I went for a walk after a morning of torrential rain. The afternoon was clear and bright. I found a puffball and carried it home. We ate it.

26 September Monday

A small van was delivering milk and dairy products to the shop in the village. The man unloaded some products out of the side sliding door and some from the back.

27 September Tuesday

I went out to pick raspberries for breakfast in a soft drizzle. I tried to pick quickly but the drizzle was deceptively heavy. I came in when I noticed my dressing gown was drenched right through to my pyjamas. I only managed 16 raspberries.

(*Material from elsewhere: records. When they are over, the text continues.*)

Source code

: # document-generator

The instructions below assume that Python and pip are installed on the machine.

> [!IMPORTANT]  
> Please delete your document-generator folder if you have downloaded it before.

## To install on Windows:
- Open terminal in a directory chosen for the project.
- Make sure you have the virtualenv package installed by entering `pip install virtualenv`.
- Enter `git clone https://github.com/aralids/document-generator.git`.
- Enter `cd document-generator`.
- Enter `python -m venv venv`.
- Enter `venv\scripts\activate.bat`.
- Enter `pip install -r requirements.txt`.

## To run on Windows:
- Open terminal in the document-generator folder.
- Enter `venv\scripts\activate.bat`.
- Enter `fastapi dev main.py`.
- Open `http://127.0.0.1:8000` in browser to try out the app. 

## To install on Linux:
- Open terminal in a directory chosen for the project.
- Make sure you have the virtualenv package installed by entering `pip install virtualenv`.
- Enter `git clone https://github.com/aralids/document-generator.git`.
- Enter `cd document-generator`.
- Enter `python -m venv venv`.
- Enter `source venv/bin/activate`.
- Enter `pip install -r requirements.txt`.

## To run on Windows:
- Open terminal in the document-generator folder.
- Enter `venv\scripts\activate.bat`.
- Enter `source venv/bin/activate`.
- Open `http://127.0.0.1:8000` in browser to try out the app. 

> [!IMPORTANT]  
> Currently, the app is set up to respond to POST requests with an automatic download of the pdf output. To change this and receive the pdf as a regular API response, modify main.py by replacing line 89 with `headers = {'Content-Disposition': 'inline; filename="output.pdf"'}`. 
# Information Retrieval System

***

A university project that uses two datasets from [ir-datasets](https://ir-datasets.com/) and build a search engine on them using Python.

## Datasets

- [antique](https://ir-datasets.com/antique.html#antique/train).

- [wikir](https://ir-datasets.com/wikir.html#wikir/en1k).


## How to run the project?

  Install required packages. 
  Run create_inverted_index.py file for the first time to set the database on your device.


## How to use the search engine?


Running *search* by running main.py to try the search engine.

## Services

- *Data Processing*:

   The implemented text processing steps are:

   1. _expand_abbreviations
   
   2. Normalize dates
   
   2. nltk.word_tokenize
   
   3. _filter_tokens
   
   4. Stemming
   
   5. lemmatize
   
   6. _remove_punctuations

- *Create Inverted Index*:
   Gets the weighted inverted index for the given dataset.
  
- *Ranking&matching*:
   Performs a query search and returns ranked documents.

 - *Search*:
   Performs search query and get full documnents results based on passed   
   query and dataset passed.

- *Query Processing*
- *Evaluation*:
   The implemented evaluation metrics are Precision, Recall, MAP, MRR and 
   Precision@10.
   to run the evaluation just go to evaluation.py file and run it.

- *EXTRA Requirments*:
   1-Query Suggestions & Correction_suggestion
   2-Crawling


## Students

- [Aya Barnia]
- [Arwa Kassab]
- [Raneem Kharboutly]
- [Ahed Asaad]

Eight for each of us.

28 September Wednesday

After five days, Tommie is still waiting for his nephew to ring and tell him when he is going to drive Tommie to Dungarvan to visit his sister in hospital. She is 90 and unwell. Tommie tells me that his nephew is a man who does not have a Good Word. I did not understand. I thought maybe this meant that the nephew was a mean-spirited man who said unpleasant things. I was wrong. To say He Does Not Have a Good Word means that his word cannot be trusted. His promises are not reliable.

29 September Thursday

Loading up for a dump run tomorrow, I noticed something brown and furry and small on the ground. It was in the open doorway of the shed. I knew I would probably step on in as I popped in and out of the doorway, so I got the spade and tried to pick it up and move it out of the way.  It opened a tiny mouth and screamed.  It was not a dead mouse nor a dead shrew. It was a bat. Another couple of nudges and a couple more screams with bared tiny teeth and it swooped upwards and flew away.